Stored data entries:

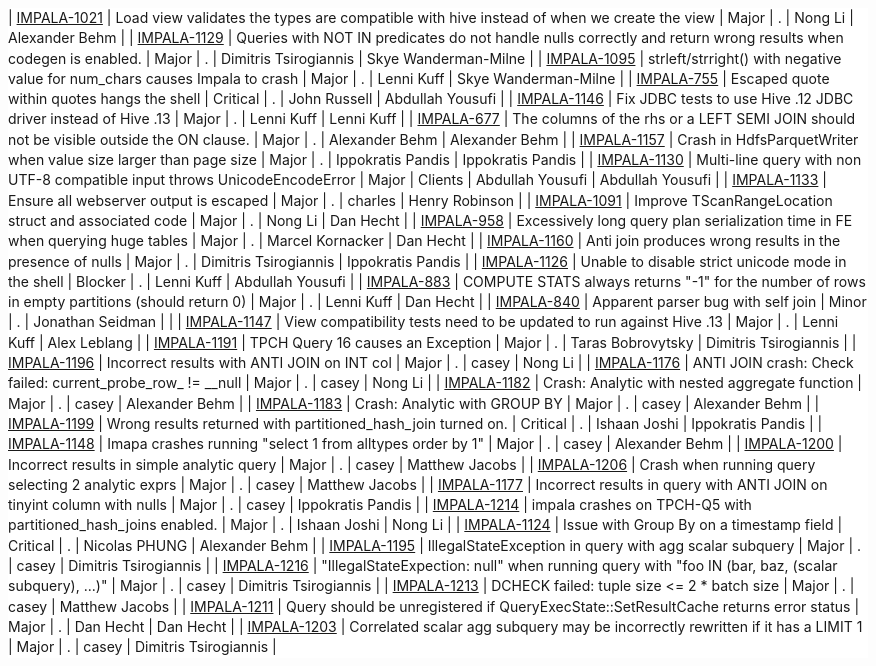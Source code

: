 | [IMPALA-1021](https://issues.apache.org/jira/browse/IMPALA-1021) | Load view validates the types are compatible with hive instead of when we create the view |  Major | . | Nong Li | Alexander Behm |
| [IMPALA-1129](https://issues.apache.org/jira/browse/IMPALA-1129) | Queries with NOT IN predicates do not handle nulls correctly and return wrong results when codegen is enabled. |  Major | . | Dimitris Tsirogiannis | Skye Wanderman-Milne |
| [IMPALA-1095](https://issues.apache.org/jira/browse/IMPALA-1095) | strleft/strright() with negative value for num\_chars causes Impala to crash |  Major | . | Lenni Kuff | Skye Wanderman-Milne |
| [IMPALA-755](https://issues.apache.org/jira/browse/IMPALA-755) | Escaped quote within quotes hangs the shell |  Critical | . | John Russell | Abdullah Yousufi |
| [IMPALA-1146](https://issues.apache.org/jira/browse/IMPALA-1146) | Fix JDBC tests to use Hive .12 JDBC driver instead of Hive .13 |  Major | . | Lenni Kuff | Lenni Kuff |
| [IMPALA-677](https://issues.apache.org/jira/browse/IMPALA-677) | The columns of the rhs or a LEFT SEMI JOIN should not be visible outside the ON clause. |  Major | . | Alexander Behm | Alexander Behm |
| [IMPALA-1157](https://issues.apache.org/jira/browse/IMPALA-1157) | Crash in HdfsParquetWriter when value size larger than page size |  Major | . | Ippokratis Pandis | Ippokratis Pandis |
| [IMPALA-1130](https://issues.apache.org/jira/browse/IMPALA-1130) | Multi-line query with non UTF-8 compatible input throws UnicodeEncodeError |  Major | Clients | Abdullah Yousufi | Abdullah Yousufi |
| [IMPALA-1133](https://issues.apache.org/jira/browse/IMPALA-1133) | Ensure all webserver output is escaped |  Major | . | charles | Henry Robinson |
| [IMPALA-1091](https://issues.apache.org/jira/browse/IMPALA-1091) | Improve TScanRangeLocation struct and associated code |  Major | . | Nong Li | Dan Hecht |
| [IMPALA-958](https://issues.apache.org/jira/browse/IMPALA-958) | Excessively long query plan serialization time in FE when querying huge tables |  Major | . | Marcel Kornacker | Dan Hecht |
| [IMPALA-1160](https://issues.apache.org/jira/browse/IMPALA-1160) | Anti join produces wrong results in the presence of nulls |  Major | . | Dimitris Tsirogiannis | Ippokratis Pandis |
| [IMPALA-1126](https://issues.apache.org/jira/browse/IMPALA-1126) | Unable to disable strict unicode mode in the shell |  Blocker | . | Lenni Kuff | Abdullah Yousufi |
| [IMPALA-883](https://issues.apache.org/jira/browse/IMPALA-883) | COMPUTE STATS always returns "-1" for the number of rows in empty partitions (should return 0) |  Major | . | Lenni Kuff | Dan Hecht |
| [IMPALA-840](https://issues.apache.org/jira/browse/IMPALA-840) | Apparent parser bug with self join |  Minor | . | Jonathan Seidman |  |
| [IMPALA-1147](https://issues.apache.org/jira/browse/IMPALA-1147) | View compatibility tests need to be updated to run against Hive .13 |  Major | . | Lenni Kuff | Alex Leblang |
| [IMPALA-1191](https://issues.apache.org/jira/browse/IMPALA-1191) | TPCH Query 16 causes an Exception |  Major | . | Taras Bobrovytsky | Dimitris Tsirogiannis |
| [IMPALA-1196](https://issues.apache.org/jira/browse/IMPALA-1196) | Incorrect results with ANTI JOIN on INT col |  Major | . | casey | Nong Li |
| [IMPALA-1176](https://issues.apache.org/jira/browse/IMPALA-1176) | ANTI JOIN crash: Check failed: current\_probe\_row\_ != \_\_null |  Major | . | casey | Nong Li |
| [IMPALA-1182](https://issues.apache.org/jira/browse/IMPALA-1182) | Crash: Analytic with nested aggregate function |  Major | . | casey | Alexander Behm |
| [IMPALA-1183](https://issues.apache.org/jira/browse/IMPALA-1183) | Crash: Analytic with GROUP BY |  Major | . | casey | Alexander Behm |
| [IMPALA-1199](https://issues.apache.org/jira/browse/IMPALA-1199) | Wrong results returned with partitioned\_hash\_join turned on. |  Critical | . | Ishaan Joshi | Ippokratis Pandis |
| [IMPALA-1148](https://issues.apache.org/jira/browse/IMPALA-1148) | Imapa crashes running "select 1 from alltypes order by 1" |  Major | . | casey | Alexander Behm |
| [IMPALA-1200](https://issues.apache.org/jira/browse/IMPALA-1200) | Incorrect results in simple analytic query |  Major | . | casey | Matthew Jacobs |
| [IMPALA-1206](https://issues.apache.org/jira/browse/IMPALA-1206) | Crash when running query selecting 2 analytic exprs |  Major | . | casey | Matthew Jacobs |
| [IMPALA-1177](https://issues.apache.org/jira/browse/IMPALA-1177) | Incorrect results in query with ANTI JOIN on tinyint column with nulls |  Major | . | casey | Ippokratis Pandis |
| [IMPALA-1214](https://issues.apache.org/jira/browse/IMPALA-1214) | impala crashes on TPCH-Q5 with partitioned\_hash\_joins enabled. |  Major | . | Ishaan Joshi | Nong Li |
| [IMPALA-1124](https://issues.apache.org/jira/browse/IMPALA-1124) | Issue with Group By on a timestamp field |  Critical | . | Nicolas PHUNG | Alexander Behm |
| [IMPALA-1195](https://issues.apache.org/jira/browse/IMPALA-1195) | IllegalStateException in query with agg scalar subquery |  Major | . | casey | Dimitris Tsirogiannis |
| [IMPALA-1216](https://issues.apache.org/jira/browse/IMPALA-1216) | "IllegalStateExpection: null" when running query with "foo IN (bar, baz, (scalar subquery), ...)" |  Major | . | casey | Dimitris Tsirogiannis |
| [IMPALA-1213](https://issues.apache.org/jira/browse/IMPALA-1213) | DCHECK failed: tuple size \<= 2 \* batch size |  Major | . | casey | Matthew Jacobs |
| [IMPALA-1211](https://issues.apache.org/jira/browse/IMPALA-1211) | Query should be unregistered if QueryExecState::SetResultCache returns error status |  Major | . | Dan Hecht | Dan Hecht |
| [IMPALA-1203](https://issues.apache.org/jira/browse/IMPALA-1203) | Correlated scalar agg subquery may be incorrectly rewritten if it has a LIMIT 1 |  Major | . | casey | Dimitris Tsirogiannis |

**Exercise requirements**
Of the lines above, copy each one that contains the word "Ippokratis".

**Result**
| [IMPALA-1157](https://issues.apache.org/jira/browse/IMPALA-1157) | Crash in HdfsParquetWriter when value size larger than page size |  Major | . | Ippokratis Pandis | Ippokratis Pandis |
| [IMPALA-1160](https://issues.apache.org/jira/browse/IMPALA-1160) | Anti join produces wrong results in the presence of nulls |  Major | . | Dimitris Tsirogiannis | Ippokratis Pandis |
| [IMPALA-1199](https://issues.apache.org/jira/browse/IMPALA-1199) | Wrong results returned with partitioned\_hash\_join turned on. |  Critical | . | Ishaan Joshi | Ippokratis Pandis |
| [IMPALA-1177](https://issues.apache.org/jira/browse/IMPALA-1177) | Incorrect results in query with ANTI JOIN on tinyint column with nulls |  Major | . | casey | Ippokratis Pandis |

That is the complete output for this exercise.